*Work required:* Retype the tail of the data exactly, starting at the line containing "If you find" and stopping at the last line.

━━━━━━━━━━━━━━━━━━━━━━━━━━━━━━

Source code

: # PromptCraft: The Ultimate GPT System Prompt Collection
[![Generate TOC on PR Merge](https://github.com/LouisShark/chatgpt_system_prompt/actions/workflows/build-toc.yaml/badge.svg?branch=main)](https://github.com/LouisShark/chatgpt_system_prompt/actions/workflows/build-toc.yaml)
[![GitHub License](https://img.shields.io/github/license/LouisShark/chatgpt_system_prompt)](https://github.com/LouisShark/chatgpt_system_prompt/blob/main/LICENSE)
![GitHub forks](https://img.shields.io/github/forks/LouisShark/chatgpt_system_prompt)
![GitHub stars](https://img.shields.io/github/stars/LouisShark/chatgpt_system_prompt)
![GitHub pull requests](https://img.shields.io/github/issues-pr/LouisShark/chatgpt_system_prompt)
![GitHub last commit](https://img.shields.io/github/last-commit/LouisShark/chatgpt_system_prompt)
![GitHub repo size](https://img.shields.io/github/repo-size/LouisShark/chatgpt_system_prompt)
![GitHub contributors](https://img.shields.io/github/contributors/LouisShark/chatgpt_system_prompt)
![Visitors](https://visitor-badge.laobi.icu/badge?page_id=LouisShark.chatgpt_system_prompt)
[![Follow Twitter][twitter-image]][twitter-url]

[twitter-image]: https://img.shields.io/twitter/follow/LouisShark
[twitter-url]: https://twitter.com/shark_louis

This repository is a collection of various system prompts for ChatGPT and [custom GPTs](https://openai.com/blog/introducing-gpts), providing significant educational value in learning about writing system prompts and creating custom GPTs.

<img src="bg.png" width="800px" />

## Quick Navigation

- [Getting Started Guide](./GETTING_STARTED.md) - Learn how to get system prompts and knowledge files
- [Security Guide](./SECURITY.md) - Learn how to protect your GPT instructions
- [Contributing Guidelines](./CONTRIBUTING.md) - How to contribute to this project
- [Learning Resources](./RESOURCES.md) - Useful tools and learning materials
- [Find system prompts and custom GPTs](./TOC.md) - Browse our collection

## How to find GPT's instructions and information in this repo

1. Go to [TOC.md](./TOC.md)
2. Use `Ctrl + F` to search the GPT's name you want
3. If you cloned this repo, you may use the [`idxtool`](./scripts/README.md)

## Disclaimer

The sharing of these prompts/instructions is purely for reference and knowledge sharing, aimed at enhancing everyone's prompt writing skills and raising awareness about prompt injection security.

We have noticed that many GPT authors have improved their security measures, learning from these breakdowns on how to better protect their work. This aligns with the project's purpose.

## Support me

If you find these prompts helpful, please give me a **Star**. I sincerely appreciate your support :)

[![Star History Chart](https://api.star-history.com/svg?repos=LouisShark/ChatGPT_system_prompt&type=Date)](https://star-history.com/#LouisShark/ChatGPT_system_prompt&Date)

━━━━━━━━━━━━━━━━━━━━━━━━━━━━━━

*Exercise result:*
If you find these prompts helpful, please give me a **Star**. I sincerely appreciate your support :)

[![Star History Chart](https://api.star-history.com/svg?repos=LouisShark/ChatGPT_system_prompt&type=Date)](https://star-history.com/#LouisShark/ChatGPT_system_prompt&Date)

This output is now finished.